My Grandma used to say about people with small mouths "they had a mouth
like a chicken's arse" or call them "hen hole mouth." People with bandy
legs "couldn't trap a pig in an entry." When people had buckteeth,
she'd say "I bet they're paid to put patterns on pie crusts." When
people owed her money, she would tell them to "see me straight when
you've got your glasses." If she wanted to mug you, it meant take you
out or buy you something.
She had fifteen children. My mum was the youngest. "I couldn't wash his trousers without getting pregnant," she'd say.
Grandma owned a painting of John the Baptist by Guercino, a wedding
present from her father. She never hung it on the wall. "His hands are
all wrong" she'd say. It was kept in a room at the top of the house,
blocking the draft from the fireplace. Her favourite song was ‘When
You're up in the Corner' which she would play on the piano every Friday
after several glasses of whisky.

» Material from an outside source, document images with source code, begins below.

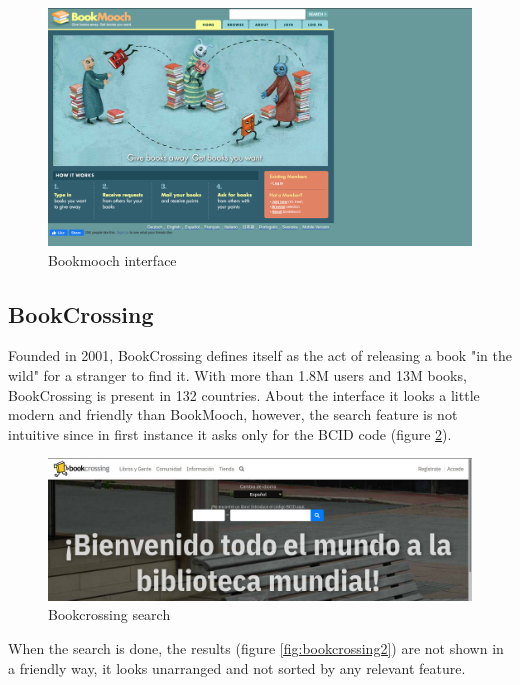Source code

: \documentclass{article}
\begin{document}
\begin{figure}[h]
    \centering
    \includegraphics[scale=0.2]{img/bookmooch.png}
    \caption{Bookmooch interface}
    \label{fig:bookmooch}
\end{figure}

\subsection{BookCrossing}
Founded in 2001, BookCrossing defines itself as the act of releasing a book "in the wild" for a stranger to find it. With more than 1.8M users and 13M books, BookCrossing is present in 132 countries. About the interface it looks a little modern and friendly than BookMooch, however, the search feature is not intuitive since in first instance it asks only for the BCID code (figure \ref{fig:bookcrossing1}).

\begin{figure}[h]
    \centering
    \includegraphics[scale=0.2]{img/bookcrossing1.png}
    \caption{Bookcrossing search}
    \label{fig:bookcrossing1}
\end{figure}

When the search is done, the results (figure \ref{fig:bookcrossing2}) are not shown in a friendly way, it looks unarranged and not sorted by any relevant feature.
\end{document}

Every cat Grandma owned was called
Digger. She nicknamed the local pub the Glue Pot because "once you're
in you can't get out."
The worst words Grandma ever used to say were on a Friday night, five
minutes before the start of Wonder Woman. The dreaded "One of you will
have to go the shop". "Grandma! Wonder Woman!" We would look pleadingly
from her to the TV. "It's only for an onion" she would say, as if it
would make a difference. My brothers and cousins who had no heart
between them would look away but I could never disobey Grandma. So it
would be me, still in school uniform, running to Mick and Bridie's
shop, legging it back in time for the opening credits and joining in
when Lynda Carter did that spin. We had our own version of the truth
rope - the cord from Uncle frank's dressing gown. One of the younger
ones, usually my brother Richard, would end up being tied to the piano
leg for fidgeting during the show.
Grandma had 56 grandchildren and never forgot a birthday. When she
wanted to talk to my mum in private she'd tell us kids to "go and get
some coal" but we never once fetched coal. We'd usually climb the tree
for half an hour. My cousin fell out of it once and broke his arm. When
we were caught listening, she'd roll her eyes and say "little pigs have
big ears." If we were sulking, it would be "alter the face". If she
were late, she'd just shrug and say "I didn't say which day."
My brother used to see how long he could hold his hand above your head
without you noticing. He would pinch us if we laughed and gave the game
away. Once he managed to hold his hand above my head for an entire
episode of Starsky and Hutch. That was a record in our street. After
that, it became known as the Starsky and Hutch hand.
My Grandma sold the painting of Guercino to an auction house "to pay
for my funeral, bound to be a big turn out" she'd say with a wink. She
only got a couple of hundred pounds for it. The hands, according to the
specialist, were painted by somebody else.